United States District Court, D. Kansas
MEMORANDUM AND ORDER
Daniel
D. Crabtree United States District Judge.
This
case originated from a substantial cattle transaction gone
wrong. In simplest terms, plaintiff sold a million
dollars' worth of cattle to an individual who didn't
make good on his promise to pay. When plaintiff learned that
the buyer's check wouldn't clear, it was too late to
recover the cattle. So, plaintiff was out the cattle and
didn't receive the payment it was promised. Sensing that
it was unlikely to recover against the defaulting cattle
buyer, plaintiff has sued two defendants. The first is
Pinnacle Bank, the bank of the defaulting cattle buyer. The
second defendant is Dinsdale Bros., Inc., the company who
purchased the cattle from the individual who defaulted on his
promise to pay plaintiff.
After
spirited discovery and motion practice, all three parties
moved for summary judgment. See Docs. 102, 104,
& 110. In a Memorandum and Order entered late last year,
the court decided all three motions. See Doc. 125
(entered December 21, 2018). The court denied plaintiff's
summary judgment motion in its entirety. Defendant
Pinnacle's motion met the same fate. The ultimate
purchaser of the cattle-Dinsdale-fared slightly better. The
court granted Dinsdale's summary judgment motion against
plaintiff's claim for breach of contract, but denied the
rest of the motion. Altogether, these rulings meant that
plaintiff's claims for conversion, civil conspiracy, and
unjust enrichment against both defendants would proceed to
trial. Plaintiff's claim against Pinnacle for unjust
enrichment also survived for trial.
Fourteen
days after the summary judgment Order issued, Pinnacle Bank
filed a Motion to Reconsider. See Doc. 127. This
motion asked the court to reconsider its summary judgment
ruling on the conversion claim against the bank. Plaintiff
responded. See Doc. 131. Concluding that
Pinnacle's reconsideration motion raised substantial
legal questions, the court invited the parties to present
oral argument. See Docs. 130 & 133. On February
1, 2019, counsel thoughtfully argued the difficult issues
that inhere in the conversion claims. Pinnacle's
arguments persuaded the court that it was a mistake to begin
the trial with such substantial legal questions remaining
unresolved. So, the court vacated the approaching trial date
on its own motion. See Doc. 146.
While
preparing for the February 1 oral argument on the
reconsideration motion, the court encountered a statute that
the summary judgment briefs hadn't discussed, at least
not in any detail: Kan. Stat. Ann. § 84-4-303, part of
the Uniform Commercial Code (“UCC”), as adopted
in Kansas. To be fair, Pinnacle had cited UCC § 4-303 to
support the proposition that a bank may “honor checks
in any order.” Doc. 105 at 19 n.1 (Pinnacle's brief
supporting its summary judgment motion).

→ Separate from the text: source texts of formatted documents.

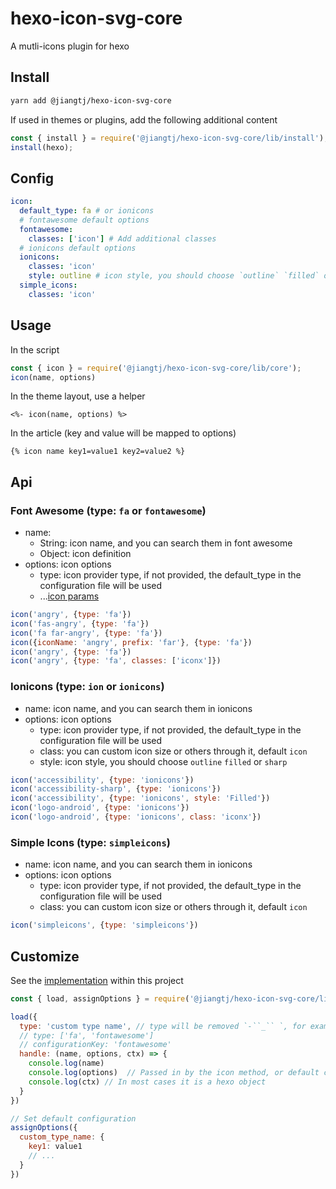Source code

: # hexo-icon-svg-core

A mutli-icons plugin for hexo

## Install

```bash
yarn add @jiangtj/hexo-icon-svg-core
```

If used in themes or plugins, add the following additional content

```js
const { install } = require('@jiangtj/hexo-icon-svg-core/lib/install');
install(hexo);
```

## Config

```yml
icon:
  default_type: fa # or ionicons
  # fontawesome default options
  fontawesome:
    classes: ['icon'] # Add additional classes
  # ionicons default options
  ionicons:
    classes: 'icon'
    style: outline # icon style, you should choose `outline` `filled` or `sharp`
  simple_icons:
    classes: 'icon'
```

## Usage

In the script

```js
const { icon } = require('@jiangtj/hexo-icon-svg-core/lib/core');
icon(name, options)
```

In the theme layout, use a helper

```ejs
<%- icon(name, options) %>
```

In the article (key and value will be mapped to options)

```njk
{% icon name key1=value1 key2=value2 %}
```

## Api

### Font Awesome (type: `fa` or `fontawesome`)

- name:
  - String: icon name, and you can search them in font awesome
  - Object: icon definition
- options: icon options
  - type: icon provider type, if not provided, the default_type in the configuration file will be used
  - ...[icon params](https://fontawesome.com/v5.15/how-to-use/javascript-api/methods/icon)

```js
icon('angry', {type: 'fa'})
icon('fas-angry', {type: 'fa'})
icon('fa far-angry', {type: 'fa'})
icon({iconName: 'angry', prefix: 'far'}, {type: 'fa'})
icon('angry', {type: 'fa'})
icon('angry', {type: 'fa', classes: ['iconx']})
```

### Ionicons (type: `ion` or `ionicons`)
- name: icon name, and you can search them in ionicons
- options: icon options
  - type: icon provider type, if not provided, the default_type in the configuration file will be used
  - class: you can custom icon size or others through it, default `icon`
  - style: icon style, you should choose `outline` `filled` or `sharp`

```js
icon('accessibility', {type: 'ionicons'})
icon('accessibility-sharp', {type: 'ionicons'})
icon('accessibility', {type: 'ionicons', style: 'Filled'})
icon('logo-android', {type: 'ionicons'})
icon('logo-android', {type: 'ionicons', class: 'iconx'})
```

### Simple Icons (type: `simpleicons`)
- name: icon name, and you can search them in ionicons
- options: icon options
  - type: icon provider type, if not provided, the default_type in the configuration file will be used
  - class: you can custom icon size or others through it, default `icon`

```js
icon('simpleicons', {type: 'simpleicons'})
```

## Customize

See the [implementation](https://github.com/jiangtj-lab/hexo-icon-svg-core/tree/master/lib/icons) within this project

```js
const { load, assignOptions } = require('@jiangtj/hexo-icon-svg-core/lib/core');

load({
  type: 'custom type name', // type will be removed `-``_`` `, for example, this example is the same as `customtypename`
  // type: ['fa', 'fontawesome']
  // configurationKey: 'fontawesome'
  handle: (name, options, ctx) => {
    console.log(name)
    console.log(options)  // Passed in by the icon method, or default configuration
    console.log(ctx) // In most cases it is a hexo object
  }
})

// Set default configuration
assignOptions({
  custom_type_name: {
    key1: value1
    // ...
  }
})
```


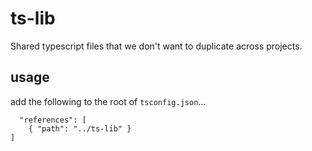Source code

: # ts-lib

Shared typescript files that we don't want to duplicate across projects.

## usage

add the following to the root of `tsconfig.json`...
```
  "references": [
    { "path": "../ts-lib" }
]
```
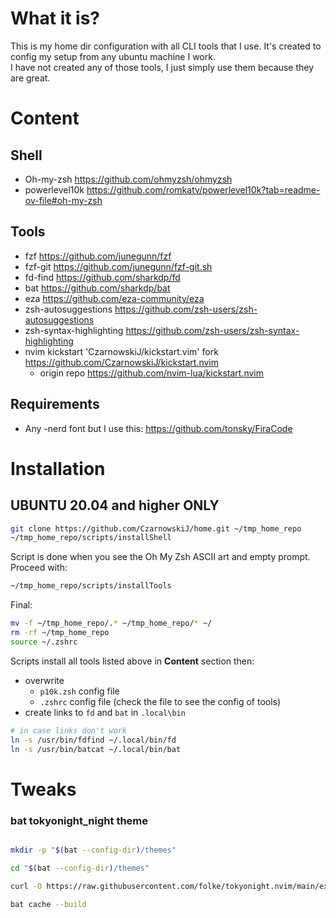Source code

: # What it is? 

This is my home dir configuration with all CLI tools that I use. It's created to config my setup from any ubuntu machine I work.  
I have not created any of those tools, I just simply use them because they are great.  

# Content 

## Shell

* Oh-my-zsh 	https://github.com/ohmyzsh/ohmyzsh
* powerlevel10k	https://github.com/romkatv/powerlevel10k?tab=readme-ov-file#oh-my-zsh  

## Tools
* fzf		https://github.com/junegunn/fzf
* fzf-git	https://github.com/junegunn/fzf-git.sh
* fd-find	https://github.com/sharkdp/fd
* bat		https://github.com/sharkdp/bat
* eza		https://github.com/eza-community/eza
* zsh-autosuggestions	https://github.com/zsh-users/zsh-autosuggestions
* zsh-syntax-highlighting	https://github.com/zsh-users/zsh-syntax-highlighting
* nvim kickstart 'CzarnowskiJ/kickstart.vim' fork	https://github.com/CzarnowskiJ/kickstart.nvim
	* origin repo https://github.com/nvim-lua/kickstart.nvim

## Requirements

* Any -nerd font but I use this: https://github.com/tonsky/FiraCode

# Installation 

## UBUNTU 20.04 and higher ONLY

```sh
git clone https://github.com/CzarnowskiJ/home.git ~/tmp_home_repo
~/tmp_home_repo/scripts/installShell
```
Script is done when you see the Oh My Zsh ASCII art and empty prompt. 
Proceed with:

```sh
~/tmp_home_repo/scripts/installTools
```
Final:

```sh
mv -f ~/tmp_home_repo/.* ~/tmp_home_repo/* ~/
rm -rf ~/tmp_home_repo
source ~/.zshrc
```

Scripts install all tools listed above in **Content** section then:
* overwrite 
	* `p10k.zsh` config file
	* `.zshrc` config file (check the file to see the config of tools) 
* create links to `fd` and `bat` in `.local\bin`

```sh
# in case links don't work
ln -s /usr/bin/fdfind ~/.local/bin/fd
ln -s /usr/bin/batcat ~/.local/bin/bat
```

# Tweaks

### bat tokyonight_night theme

```sh

mkdir -p "$(bat --config-dir)/themes"

cd "$(bat --config-dir)/themes"

curl -O https://raw.githubusercontent.com/folke/tokyonight.nvim/main/extras/sublime/tokyonight_night.tmTheme

bat cache --build
```

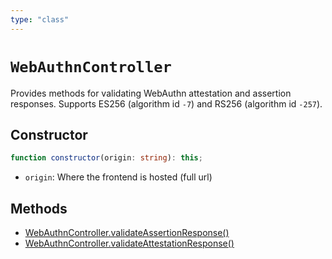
 ```yaml
---
type: "class"
---
```


# `WebAuthnController`

Provides methods for validating WebAuthn attestation and assertion responses. Supports ES256 (algorithm id `-7`) and RS256 (algorithm id `-257`).

## Constructor

```ts
function constructor(origin: string): this;
```

- `origin`: Where the frontend is hosted (full url)

## Methods

- [WebAuthnController.validateAssertionResponse()](ref:webauthn)
- [WebAuthnController.validateAttestationResponse()](ref:webauthn)
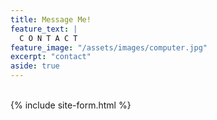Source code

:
 ```yaml
---
title: Message Me!
feature_text: |
  C O N T A C T  
feature_image: "/assets/images/computer.jpg"
excerpt: "contact"
aside: true
---
```



<br>
{% include site-form.html %}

And, plaintiff's
Reply cited that portion of Pinnacle's motion and the UCC
provision, arguing that Pinnacle had “concede[d] it
could have honored the checks in any order.” Doc. 121
at 27. But, that was the extent of the discussion. And
neither party cited the Kansas version of the statute, any of
the UCC Comments, or the Kansas Comments. And, most of all,
Pinnacle never argued that UCC § 4-303 supplanted the
Kansas conversion cases predating the statute's enactment
in Kansas.
Three
things about Kan. Stat. Ann. § 84-4-303 captured the
court's attention.
First,
this provision asserts that it governs a bank's
“right or duty to pay an item or to charge its
customer's account for the item” when presented to
a bank for payment. Kan. Stat. Ann. § 84-4-303(a). These
rights and duties are at the heart of plaintiff's
conversion claim against Pinnacle.
Second,
the UCC Comments for § 4-303 provide helpful commentary
about this provision's role in the UCC's broader
regulation of banks, checks, and other commercial paper. One
part of this commentary states the obvious: A person who
writes checks “should have funds available to meet all
of them . . . .” Kan. Stat. Ann. § 84-4-303 UCC
cmt. 7. The Comment continues with guidance that is directly
pertinent to this dispute. The “drawer” of the
check- here, Charles Leonard, the person who purchased the
cattle from plaintiff but defaulted on his duty to pay for
them-“has no basis for urging one [check] should be
paid before another.” Id. And, the Comment
concludes with the most salient point of all: “[T]he
holders [of checks] have no direct right against the payor
bank in any event” unless that bank has
“accepted, certified, or finally paid a particular
item, or has become liable for it under Section 4-302.”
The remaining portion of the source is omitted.